AIM OF THE TASK ▸
What is needed is a copy of each line in the listing below that contains "Baltimore".

SUPPLIED ENTRIES ▸
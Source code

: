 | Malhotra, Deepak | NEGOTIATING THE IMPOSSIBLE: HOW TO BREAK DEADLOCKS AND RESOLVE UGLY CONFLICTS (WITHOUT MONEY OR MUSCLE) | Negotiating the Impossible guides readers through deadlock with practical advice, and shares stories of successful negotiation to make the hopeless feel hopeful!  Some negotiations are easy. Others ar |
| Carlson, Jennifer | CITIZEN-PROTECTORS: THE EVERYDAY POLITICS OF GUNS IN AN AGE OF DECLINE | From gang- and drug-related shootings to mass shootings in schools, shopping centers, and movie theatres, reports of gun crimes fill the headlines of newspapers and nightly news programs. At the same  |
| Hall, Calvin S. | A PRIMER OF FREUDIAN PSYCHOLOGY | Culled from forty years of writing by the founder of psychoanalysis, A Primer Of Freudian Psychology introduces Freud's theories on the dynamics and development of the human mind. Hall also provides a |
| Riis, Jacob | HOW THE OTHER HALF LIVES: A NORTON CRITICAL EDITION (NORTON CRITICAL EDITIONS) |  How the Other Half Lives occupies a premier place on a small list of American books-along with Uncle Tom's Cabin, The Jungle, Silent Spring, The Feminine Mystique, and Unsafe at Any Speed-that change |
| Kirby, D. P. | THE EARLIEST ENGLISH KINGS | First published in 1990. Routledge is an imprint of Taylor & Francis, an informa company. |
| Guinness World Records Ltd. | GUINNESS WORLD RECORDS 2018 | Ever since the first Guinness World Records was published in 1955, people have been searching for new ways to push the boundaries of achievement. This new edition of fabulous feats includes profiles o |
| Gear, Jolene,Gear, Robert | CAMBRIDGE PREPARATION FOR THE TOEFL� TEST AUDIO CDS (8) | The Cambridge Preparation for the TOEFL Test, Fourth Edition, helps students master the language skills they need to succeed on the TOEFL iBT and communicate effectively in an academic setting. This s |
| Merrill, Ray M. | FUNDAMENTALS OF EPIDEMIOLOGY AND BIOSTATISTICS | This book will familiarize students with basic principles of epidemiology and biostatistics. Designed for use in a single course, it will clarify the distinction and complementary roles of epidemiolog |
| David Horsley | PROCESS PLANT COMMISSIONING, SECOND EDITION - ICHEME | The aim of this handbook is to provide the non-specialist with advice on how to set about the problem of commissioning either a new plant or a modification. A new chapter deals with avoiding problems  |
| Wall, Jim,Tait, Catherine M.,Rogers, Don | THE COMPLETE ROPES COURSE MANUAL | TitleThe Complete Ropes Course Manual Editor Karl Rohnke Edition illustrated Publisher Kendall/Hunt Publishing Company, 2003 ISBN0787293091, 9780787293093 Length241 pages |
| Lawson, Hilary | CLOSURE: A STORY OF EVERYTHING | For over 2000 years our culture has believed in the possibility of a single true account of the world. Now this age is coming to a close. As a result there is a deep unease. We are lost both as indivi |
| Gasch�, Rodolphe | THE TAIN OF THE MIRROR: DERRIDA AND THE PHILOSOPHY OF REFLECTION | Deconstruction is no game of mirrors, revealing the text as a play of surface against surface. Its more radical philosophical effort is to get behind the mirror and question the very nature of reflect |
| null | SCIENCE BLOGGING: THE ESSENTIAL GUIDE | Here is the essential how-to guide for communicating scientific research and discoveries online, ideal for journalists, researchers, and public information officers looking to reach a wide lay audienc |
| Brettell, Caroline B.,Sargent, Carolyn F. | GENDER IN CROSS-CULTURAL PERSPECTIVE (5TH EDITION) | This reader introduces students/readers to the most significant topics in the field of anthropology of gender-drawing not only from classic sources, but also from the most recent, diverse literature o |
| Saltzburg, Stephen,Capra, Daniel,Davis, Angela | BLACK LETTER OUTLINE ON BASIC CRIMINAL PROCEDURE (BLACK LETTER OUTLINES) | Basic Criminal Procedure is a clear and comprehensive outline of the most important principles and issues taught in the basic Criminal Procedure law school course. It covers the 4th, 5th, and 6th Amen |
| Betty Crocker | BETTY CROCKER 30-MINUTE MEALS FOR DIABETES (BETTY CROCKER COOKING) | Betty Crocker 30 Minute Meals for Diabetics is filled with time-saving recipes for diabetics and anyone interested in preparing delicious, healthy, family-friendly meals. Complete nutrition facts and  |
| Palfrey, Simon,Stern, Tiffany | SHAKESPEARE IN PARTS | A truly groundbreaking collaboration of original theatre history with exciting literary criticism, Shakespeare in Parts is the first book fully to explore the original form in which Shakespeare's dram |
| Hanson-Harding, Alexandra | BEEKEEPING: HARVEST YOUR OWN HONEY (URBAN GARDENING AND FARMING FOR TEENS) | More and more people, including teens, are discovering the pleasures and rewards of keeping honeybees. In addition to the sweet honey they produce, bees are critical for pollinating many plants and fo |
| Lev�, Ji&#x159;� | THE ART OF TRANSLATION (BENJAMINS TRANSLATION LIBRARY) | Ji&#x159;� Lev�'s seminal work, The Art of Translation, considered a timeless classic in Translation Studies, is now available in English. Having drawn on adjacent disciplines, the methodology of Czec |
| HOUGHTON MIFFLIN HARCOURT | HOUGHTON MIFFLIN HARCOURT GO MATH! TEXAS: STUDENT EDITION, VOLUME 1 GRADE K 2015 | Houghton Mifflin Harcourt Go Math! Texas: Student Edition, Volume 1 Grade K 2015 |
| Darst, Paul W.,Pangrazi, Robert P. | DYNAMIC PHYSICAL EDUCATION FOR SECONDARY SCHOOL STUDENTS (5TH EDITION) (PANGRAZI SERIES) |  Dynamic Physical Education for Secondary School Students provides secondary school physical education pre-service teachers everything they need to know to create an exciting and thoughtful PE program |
* * *
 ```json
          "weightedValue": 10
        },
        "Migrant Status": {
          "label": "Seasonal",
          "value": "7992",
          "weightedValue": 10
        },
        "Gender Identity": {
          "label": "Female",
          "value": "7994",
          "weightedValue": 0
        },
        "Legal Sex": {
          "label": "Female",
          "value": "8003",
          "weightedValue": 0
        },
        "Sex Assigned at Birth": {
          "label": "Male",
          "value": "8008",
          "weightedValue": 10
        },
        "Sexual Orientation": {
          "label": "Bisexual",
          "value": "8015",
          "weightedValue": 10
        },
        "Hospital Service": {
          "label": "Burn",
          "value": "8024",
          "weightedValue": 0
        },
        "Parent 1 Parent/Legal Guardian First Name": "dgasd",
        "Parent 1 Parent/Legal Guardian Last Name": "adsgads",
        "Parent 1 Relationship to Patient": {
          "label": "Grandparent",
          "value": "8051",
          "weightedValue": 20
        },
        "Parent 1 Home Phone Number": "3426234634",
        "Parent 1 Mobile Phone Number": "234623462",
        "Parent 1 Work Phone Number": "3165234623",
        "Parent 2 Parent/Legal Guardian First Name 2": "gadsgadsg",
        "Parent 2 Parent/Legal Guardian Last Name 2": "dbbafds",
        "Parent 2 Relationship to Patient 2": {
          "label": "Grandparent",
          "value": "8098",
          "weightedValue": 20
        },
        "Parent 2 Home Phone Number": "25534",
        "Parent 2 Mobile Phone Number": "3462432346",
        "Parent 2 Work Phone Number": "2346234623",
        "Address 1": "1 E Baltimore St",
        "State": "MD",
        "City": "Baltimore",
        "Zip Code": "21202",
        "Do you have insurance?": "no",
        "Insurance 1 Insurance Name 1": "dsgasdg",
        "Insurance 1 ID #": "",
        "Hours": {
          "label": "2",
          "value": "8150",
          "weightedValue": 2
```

REPLY TO THE EXERCISE ▸
        "Address 1": "1 E Baltimore St",
        "City": "Baltimore",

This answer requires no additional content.